People read the news to find things they need to take action on, things that
interrupt their normal life flow and tell them what to do. I read a paper that
called it the Utopia Paradox[1] which described the situation where all needs
are met, people cease to pursue ideas. I would find when starting a new job
and leaving behind an email inbox full of demands on my time that the sheer
choice of things to do is initially overwhelming.

So when you stop giving people things to worry about, and I think they use it
as a crutch to organize their day, they are at a loss. Too often news is "Its
going to rain" therefore I need to have my raincoat tomorrow, "Idiots are
going to win the election", therefore I need to vote, "Kids are getting
kidnapped", therefore I need to protect my kids. But when the news is, "All
the trains are on time!" what help does that give you in planning your life?
None. And in fact you have now "wasted" time on reading an article that hasn't
helped you figure out anything you need to prepare for or worry about, so that
are only so many more minutes left in the day to prepare.
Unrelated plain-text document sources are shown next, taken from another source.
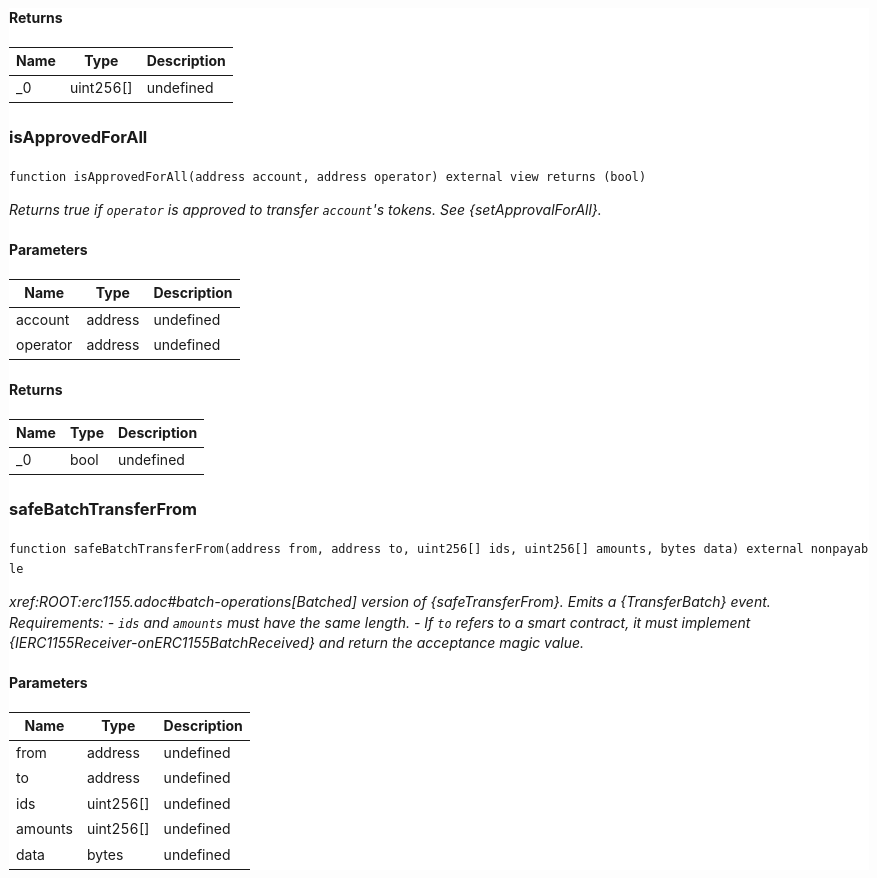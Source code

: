 #### Returns

| Name | Type | Description |
|---|---|---|
| _0 | uint256[] | undefined |

### isApprovedForAll

```solidity
function isApprovedForAll(address account, address operator) external view returns (bool)
```



*Returns true if `operator` is approved to transfer ``account``&#39;s tokens. See {setApprovalForAll}.*

#### Parameters

| Name | Type | Description |
|---|---|---|
| account | address | undefined |
| operator | address | undefined |

#### Returns

| Name | Type | Description |
|---|---|---|
| _0 | bool | undefined |

### safeBatchTransferFrom

```solidity
function safeBatchTransferFrom(address from, address to, uint256[] ids, uint256[] amounts, bytes data) external nonpayable
```



*xref:ROOT:erc1155.adoc#batch-operations[Batched] version of {safeTransferFrom}. Emits a {TransferBatch} event. Requirements: - `ids` and `amounts` must have the same length. - If `to` refers to a smart contract, it must implement {IERC1155Receiver-onERC1155BatchReceived} and return the acceptance magic value.*

#### Parameters

| Name | Type | Description |
|---|---|---|
| from | address | undefined |
| to | address | undefined |
| ids | uint256[] | undefined |
| amounts | uint256[] | undefined |
| data | bytes | undefined |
It's a very strange cycle. You can play it the other way though, you can both
report good news _and_ give planning data, like "The trains are all on time
and cars are less reliable than they were, consider changing your plan to use
the train tomorrow." That is the sort of positive news I'd prefer we got,
"Here is what is going on and here is some action you can take to help it
continue and/or mitigate it."

[1] I suspect there are several alternate uses of this name though.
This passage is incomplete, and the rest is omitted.